Evolved bacteria have disincentivised the development of new antibiotics by pharmaceutical companies.
Australia has encouragingly shown signs of improvement regarding the consumption of antibiotics, with the last five years showing the first decline in usage for two decades. However, broad-spectrum antibiotics are being used as a first response to illnesses that may benefit from other therapies or simply run their own course. Seasonal fluctuations in prescription demonstrate that many antibiotics prescribed to patients in Australia are going towards fighting viral infections that cannot be successfully treated with antibiotics.
Treatments and bolsters for the immune system, eliminating or reducing the need for antibiotics, are also going to be a vital part of the perhaps-post-antibiotic future. Contrarily, studies are demonstrating that probiotics fight infection and shorten the duration of illness. A recent meta-analysis (a review of multiple scientific studies in the same field) found that evidence suggests probiotic supplementation also reduces the likelihood of antibiotic prescription in children.
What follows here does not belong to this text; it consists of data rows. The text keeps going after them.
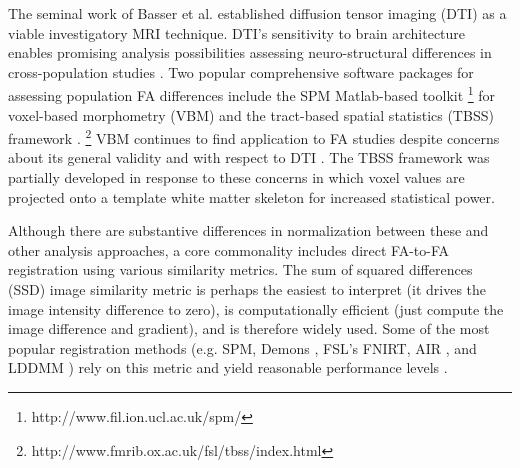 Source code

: \documentclass[final,5p,times,twocolumn]{elsarticle}
\begin{document}

The seminal work of Basser et al. \citep{Basser1994a,Basser1994} established diffusion tensor imaging (DTI) as a viable investigatory MRI technique.  DTI's sensitivity to brain architecture \citep{Basser1996,Assaf2008} enables promising analysis possibilities assessing neuro-structural differences in cross-population studies \citep{Kubicki2005,Arnone2008,Kantarci2010,Rametti2010}.
Two popular comprehensive software packages for assessing population FA differences include the SPM Matlab-based toolkit%
\footnote{
http://www.fil.ion.ucl.ac.uk/spm/
}
for voxel-based morphometry (VBM)
and the tract-based spatial statistics (TBSS) framework \citep{Smith2006}.%
\footnote{
http://www.fmrib.ox.ac.uk/fsl/tbss/index.html
} 
VBM \citep{Ashburner2001} continues to find application to FA studies \citep{Kakeda2010,Takao2010,Preziosa2011} despite concerns about its general validity \citep{Bookstein2001,Davatzikos2004} and with respect to DTI \citep{Jones2005,Chung2008}.  The TBSS framework was partially developed in response to these concerns in which voxel values are projected onto a template white matter skeleton for increased statistical power.  

Although there are substantive differences in normalization
between these and other analysis approaches, a core
commonality includes direct FA-to-FA registration using various similarity metrics.  The sum of squared differences (SSD) image similarity metric is perhaps the easiest to interpret (it drives the image intensity difference to zero), is computationally efficient (just compute the image difference and gradient), and is therefore widely used.  Some of the most popular registration methods (e.g. SPM, 
Demons \cite{Thirion1998}, FSL's FNIRT, AIR \citep{Woods1998}, and LDDMM \citep{Beg2005}) rely on this metric and yield reasonable performance levels \citep{Klein2009}.%
\end{document}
The future of treatment may look to creative, new ways to extinguish dangerous bacteria. A team in Adelaide have developed a gel, a compound that looks like iron: the favourite snack of ravenous bacteria. This poison starves them of that life-giving element. This treatment is currently on its way from the laboratory to trials on those with sinus infections. There has also been a renewed interest in bacteriophages and phage therapy, the use of a virus that eats up specific bacteria. Their use actually predates antibiotics. If antibiotics are a bomb for bacteria, phages are more like assassins. Phage therapy mostly fell by the wayside, due to the finesse of antibiotics, but it could be due for an intensively researched return.
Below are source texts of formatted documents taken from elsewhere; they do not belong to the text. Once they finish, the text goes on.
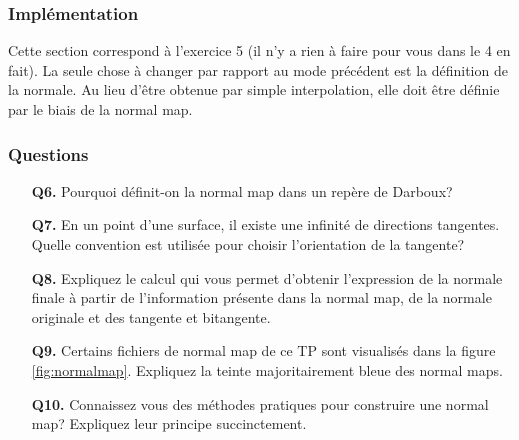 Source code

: \documentclass{article}
\begin{document}
\subsubsection{Implémentation}
Cette section correspond à l'exercice 5 (il n'y a rien à faire pour vous dans le 4 en fait).
La seule chose à changer par rapport au mode précédent est la définition de la normale. Au lieu d'être obtenue par simple interpolation, elle doit être définie par le biais de la normal map.

\subsubsection{Questions}
\begin{itemize}
\item[{\bf Q6.}] Pourquoi définit-on la normal map dans un repère de Darboux?
\item[{\bf Q7.}] En un point d'une surface, il existe une infinité de directions
  tangentes. Quelle convention est utilisée pour choisir l'orientation de la
  tangente? %

\item[{\bf Q8.}] Expliquez le calcul qui vous permet d'obtenir l'expression de la normale finale à partir de l'information présente dans la normal map, de la normale originale et des tangente et bitangente.

\item[{\bf Q9.}] Certains fichiers de normal map de ce TP sont visualisés dans la figure \ref{fig:normalmap}. Expliquez la teinte majoritairement bleue des normal maps.

\item[{\bf Q10.}] Connaissez vous des méthodes pratiques pour construire une normal map? Expliquez leur principe succinctement.
\end{itemize}
\end{document}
Evolved bacteria have disincentivised the development of new antibiotics by pharmaceutical companies. As they are drugs taken for a short duration, and superbugs are currently winning the battle to eliminate their usage, they seem like a less desirable investment for R&D companies. If we are to have antibiotics that work in new ways—which is very much needed—we require something other than the free market to decide what medicines have value.
It is difficult not to draw many comparisons to current situation when thinking of Fleming’s warning at the Nobel Banquet in Stockholm, how that call-to-carefulness went unheeded for decades. Howard Florey, speaking at the same event in 1945 addressed how the inventions of that time were causing the most existential terror. He spoke directly to those listening, over plates of potage aux champignons and bombe-glacée, that on those present “rests not only the responsibility for furthering the immediate interests of science but also that of ensuring that those who control our destinies are fully informed of the tremendous forces with which they deal.” While Florey and Fleming spoke to their peers, they were also addressing politicians and heads of state. They petitioned for a safeguarded future, for the intervention by governments on behalf of a broader human interest and for a wellbeing extending beyond the present moment.